[W-HU-71] Notes on Performance Evaluation and Hardware Selection of JMAG Parallel Solver

Contents
1. Introduction
2. Description of Terms
3. SMP and MPP
4. Why Is the New SMP Fast?
5. Reasons the New MPP Solver is Efficient at High Parallelism.
6. The Relationship Between Hardware Performance and Parallel Solver Speed Gain (Common to SMP and MPP)
7. The Relationship Between Hardware Performance and Parallel Solver Speed Gains (MPP Edition)
8. Summary
9. References

1. Introduction

Lead times for the competitive design of automobiles and electric appliances are getting shorter and more unforgiving each year. One way to reduce design lead time is to incorporate Computer Aided Engineering (CAE). In particular, CAE related to electromagnetism often uses finite element analysis (FEA), and reduction of analysis time is in great demand with users.
One good solution is to increase speed using parallel processing. Hardware configurations influence software algorithms and affect parallel performance greatly, and hardware advances in recent years have been remarkable. This means that software algorithms also need to advance to keep up. At JMAG, we implement algorithms that are best suited for the latest hardware, and we produce some of the highest levels of parallel performance in the industry. In particular, the shared memory type parallel (SMP) solver described below is greatly improved in version 16.1, and the distributed memory type massively parallel (MPP) solver is vastly improved in version 17.0.
In this white paper, we will explain why the new SMP and MPP parallel solvers are fast from the perspective of the algorithms used. Additionally, we will attempt to clarify the influence of hardware system environments on SMP and MPP. This document can be thought of as pointers and precautions for hardware selection and software operation.

2. Description of Terms

In this white paper, the following terms are used.
Node:Here, one computer is assumed.

Cluster:
A system that connects two or more nodes in a high-speed network.

CPU:
The central processing unit installed in each node.

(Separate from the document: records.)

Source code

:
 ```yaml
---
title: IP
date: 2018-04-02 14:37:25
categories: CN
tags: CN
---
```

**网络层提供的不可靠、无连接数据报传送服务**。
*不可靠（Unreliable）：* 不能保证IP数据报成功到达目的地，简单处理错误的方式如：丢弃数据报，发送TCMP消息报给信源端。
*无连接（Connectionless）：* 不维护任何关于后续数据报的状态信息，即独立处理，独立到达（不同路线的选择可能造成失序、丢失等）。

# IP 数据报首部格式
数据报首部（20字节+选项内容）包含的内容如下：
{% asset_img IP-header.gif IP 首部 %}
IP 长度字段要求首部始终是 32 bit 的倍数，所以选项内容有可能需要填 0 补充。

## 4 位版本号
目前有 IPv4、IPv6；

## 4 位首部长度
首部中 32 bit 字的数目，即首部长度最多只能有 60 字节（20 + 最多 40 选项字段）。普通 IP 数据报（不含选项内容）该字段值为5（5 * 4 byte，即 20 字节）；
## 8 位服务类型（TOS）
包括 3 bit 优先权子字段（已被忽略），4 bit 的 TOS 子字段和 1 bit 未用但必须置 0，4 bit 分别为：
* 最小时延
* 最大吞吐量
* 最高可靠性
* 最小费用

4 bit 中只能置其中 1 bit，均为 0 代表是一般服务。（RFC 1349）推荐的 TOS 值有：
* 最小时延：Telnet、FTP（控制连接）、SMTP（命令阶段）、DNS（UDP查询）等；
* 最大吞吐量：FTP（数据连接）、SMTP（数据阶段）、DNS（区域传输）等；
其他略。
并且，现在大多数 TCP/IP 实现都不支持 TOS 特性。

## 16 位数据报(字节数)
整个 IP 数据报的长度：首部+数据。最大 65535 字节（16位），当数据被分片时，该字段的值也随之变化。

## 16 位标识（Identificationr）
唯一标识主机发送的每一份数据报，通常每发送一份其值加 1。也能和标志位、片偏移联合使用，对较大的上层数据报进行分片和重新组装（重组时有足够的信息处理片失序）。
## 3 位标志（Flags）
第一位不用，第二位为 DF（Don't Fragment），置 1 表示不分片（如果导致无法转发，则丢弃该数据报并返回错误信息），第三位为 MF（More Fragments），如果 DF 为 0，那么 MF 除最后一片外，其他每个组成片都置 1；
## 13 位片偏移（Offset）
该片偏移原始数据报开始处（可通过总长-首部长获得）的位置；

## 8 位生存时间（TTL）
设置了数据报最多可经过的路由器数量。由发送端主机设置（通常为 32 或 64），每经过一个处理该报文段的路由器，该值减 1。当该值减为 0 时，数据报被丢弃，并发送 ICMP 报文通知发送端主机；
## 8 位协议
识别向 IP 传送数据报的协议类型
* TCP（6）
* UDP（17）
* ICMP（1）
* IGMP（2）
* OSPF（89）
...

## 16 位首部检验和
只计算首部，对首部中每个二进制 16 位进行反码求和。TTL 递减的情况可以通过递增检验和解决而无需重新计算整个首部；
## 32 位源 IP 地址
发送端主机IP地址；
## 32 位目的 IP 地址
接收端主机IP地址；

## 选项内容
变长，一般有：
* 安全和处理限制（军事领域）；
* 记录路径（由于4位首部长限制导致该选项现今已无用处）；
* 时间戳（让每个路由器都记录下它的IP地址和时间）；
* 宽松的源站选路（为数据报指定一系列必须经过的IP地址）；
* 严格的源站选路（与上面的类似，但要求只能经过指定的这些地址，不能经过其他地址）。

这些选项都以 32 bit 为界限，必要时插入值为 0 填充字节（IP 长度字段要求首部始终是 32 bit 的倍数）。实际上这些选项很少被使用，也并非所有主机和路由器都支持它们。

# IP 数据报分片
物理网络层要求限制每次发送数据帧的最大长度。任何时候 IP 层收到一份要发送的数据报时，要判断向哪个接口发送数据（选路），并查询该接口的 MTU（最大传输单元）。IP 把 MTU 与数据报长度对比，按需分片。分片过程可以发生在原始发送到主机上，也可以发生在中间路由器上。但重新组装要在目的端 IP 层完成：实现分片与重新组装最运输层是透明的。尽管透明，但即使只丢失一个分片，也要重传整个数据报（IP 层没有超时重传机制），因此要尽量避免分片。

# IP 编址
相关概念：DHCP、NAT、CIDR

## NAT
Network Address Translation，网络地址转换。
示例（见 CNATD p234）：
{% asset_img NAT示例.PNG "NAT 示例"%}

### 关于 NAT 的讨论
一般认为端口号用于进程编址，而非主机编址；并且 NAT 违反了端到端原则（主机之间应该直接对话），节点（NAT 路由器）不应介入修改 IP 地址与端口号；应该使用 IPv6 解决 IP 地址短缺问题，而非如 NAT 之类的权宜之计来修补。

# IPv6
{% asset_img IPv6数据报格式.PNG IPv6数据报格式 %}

Equivalent to the processor. Recent CPUs have multiple cores.

Core:
An arithmetic processing unit (APU).

Process:
Unit of program execution. For example, when launching JMAG-Designer, a process named “designer.exe” is displayed in Windows Task Manager.

Thread:
The smallest unit of processing that uses the core in program execution. For example, in single-threaded processing, only one thread runs in the core per process. In the case of multithreading, one process has multiple threads and multiple cores are utilized.

3. SMP and MPP

In the SMP parallel solver, as shown in Fig. 1, parallel processing is performed using multiple cores. This is generally known by the term “thread parallelism”. Since parallel processing operates within one node only, processing with degrees of parallelism exceeding the number of cores installed in the node is not possible.
With the MPP parallel solver however, multiple processes are generated with the same name that perform parallel processing while maintaining communications between the processes. This is generally known as “process parallelism”. Thanks to communication processing, parallel processing can be performed on clusters that cross nodes as shown in Fig. 2, and not just within a single node. For JMAG’s SMP and MPP parallel solvers, each new and old solver name is organized as shown in Table 1.


Fig.1 General concept of SMP parallel processing (Example of 4x parallel)
Calculations are performed in a single process, and multiple threads are processed in parallel within one node.


Fig. 2 General concept of MPP Parallel Processing (remarks are the same as in Fig. 1)
Calculations are handled in multiple processes, each assigned to a different core.